• _ASSIGNMENT_:
Please find every line of the listing below where "card" occurs and copy it.

• _INPUT RECORDS_:
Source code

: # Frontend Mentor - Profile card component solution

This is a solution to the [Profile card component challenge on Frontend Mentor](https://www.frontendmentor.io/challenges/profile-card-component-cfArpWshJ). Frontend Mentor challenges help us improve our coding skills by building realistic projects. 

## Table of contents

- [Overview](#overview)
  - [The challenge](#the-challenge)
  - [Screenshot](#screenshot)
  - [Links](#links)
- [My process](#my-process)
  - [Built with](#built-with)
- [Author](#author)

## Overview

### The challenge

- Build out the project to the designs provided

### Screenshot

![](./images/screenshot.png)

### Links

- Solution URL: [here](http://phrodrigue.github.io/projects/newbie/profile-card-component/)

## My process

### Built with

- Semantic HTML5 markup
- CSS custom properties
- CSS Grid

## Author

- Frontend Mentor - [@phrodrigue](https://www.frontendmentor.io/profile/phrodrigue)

• _ANSWER FOR THIS EXERCISE_:
: # Frontend Mentor - Profile card component solution
This is a solution to the [Profile card component challenge on Frontend Mentor](https://www.frontendmentor.io/challenges/profile-card-component-cfArpWshJ). Frontend Mentor challenges help us improve our coding skills by building realistic projects. 
- Solution URL: [here](http://phrodrigue.github.io/projects/newbie/profile-card-component/)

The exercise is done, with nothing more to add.